Beaussant and colleagues interpret these data as the first prospective evidence that PAT can be feasibly and safely delivered to a carefully selected subset of terminally ill hospice patients and that it may reduce demoralisation in this context. They emphasise that the statistically significant and clinically meaningful reduction in DS-II at week 3 is notable given participants' ongoing disease progression and symptom burden; the finding suggests PAT may facilitate emotional and existential processing near the end of life. The authors also stress that the intervention was feasible only for a small fraction of the screened hospice population (1.4%), largely because of rapid clinical decline, cognitive impairment and logistical barriers, underscoring constrained generalisability and operational challenges. The discussion highlights grief as a prominent acute challenge during dosing in this population, with grief-related items dominating CEQ responses, while mystical-type experiences were present but, on average, lower than in prior cancer studies. The significant increase in the FACIT-Sp peace subscale alongside reductions in demoralisation is presented as consistent with meaningful existential effects, but the authors underline that the intensity of these experiences may be inappropriate for some patients with limited energy or time. They further argue that the benefits observed likely depend on integration within high-quality interdisciplinary hospice care rather than on psilocybin as a standalone treatment. Practical lessons and suggestions for future research include the adequacy of two preparatory sessions in this setting, the potential value of additional optional integration sessions (for example at weeks 2 and 3), and consideration of flexible dosing strategies or shorter-acting alternatives such as ketamine to broaden accessibility. The authors candidly note limitations: small sample size, lack of a control group, homogeneous demographics, missing data at later time points, descriptive statistical approach without adjustment for multiple comparisons and exclusion of patients with primary cardiac or hepatic disease. They present this work as hypothesis-generating, intended to inform the design of larger controlled trials and to refine feasibility and acceptability metrics for hospice settings.
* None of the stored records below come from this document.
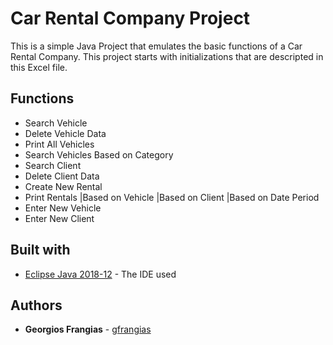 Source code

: # Car Rental Company Project
This is a simple Java Project that emulates the basic functions of a Car Rental Company. This project starts with initializations that are descripted in this Excel file. 

## Functions
* Search Vehicle
* Delete Vehicle Data
* Print All Vehicles
* Search Vehicles Based on Category
* Search Client
* Delete Client Data
* Create New Rental
* Print Rentals
|Based on Vehicle
|Based on Client
|Based on Date Period
* Enter New Vehicle
* Enter New Client

## Built with
* [Eclipse Java 2018-12](http://www.eclipse.org) - The IDE used

## Authors

* **Georgios Frangias** - [gfrangias](https://github.com/gfrangias)
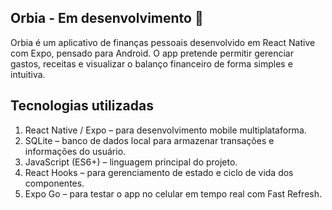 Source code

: ## Orbia - Em desenvolvimento 🚧

Orbia é um aplicativo de finanças pessoais desenvolvido em React Native com Expo, pensado para Android. O app pretende permitir gerenciar gastos, receitas e visualizar o balanço financeiro de forma simples e intuitiva.

## Tecnologias utilizadas

1. React Native / Expo – para desenvolvimento mobile multiplataforma.
2. SQLite – banco de dados local para armazenar transações e informações do usuário.
3. JavaScript (ES6+) – linguagem principal do projeto.
4. React Hooks – para gerenciamento de estado e ciclo de vida dos componentes.
5. Expo Go – para testar o app no celular em tempo real com Fast Refresh.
The investigators conclude that the PATH pilot trial provides initial prospective evidence that psilocybin-assisted therapy can be safely and meaningfully delivered to a subset of terminally ill patients receiving hospice care. Despite significant clinical and logistical hurdles, the intervention was generally well tolerated and associated with a notable reduction in demoralisation at three weeks. Although the pre-specified acceptability benchmark was not fully met, overall RRPQ ratings were high, indicating that participants found the experience respectful and valuable. The authors call for future studies to refine feasibility criteria and to develop adaptive, patient-centred models that optimise safe and ethical integration of psychedelic therapies into hospice and palliative care.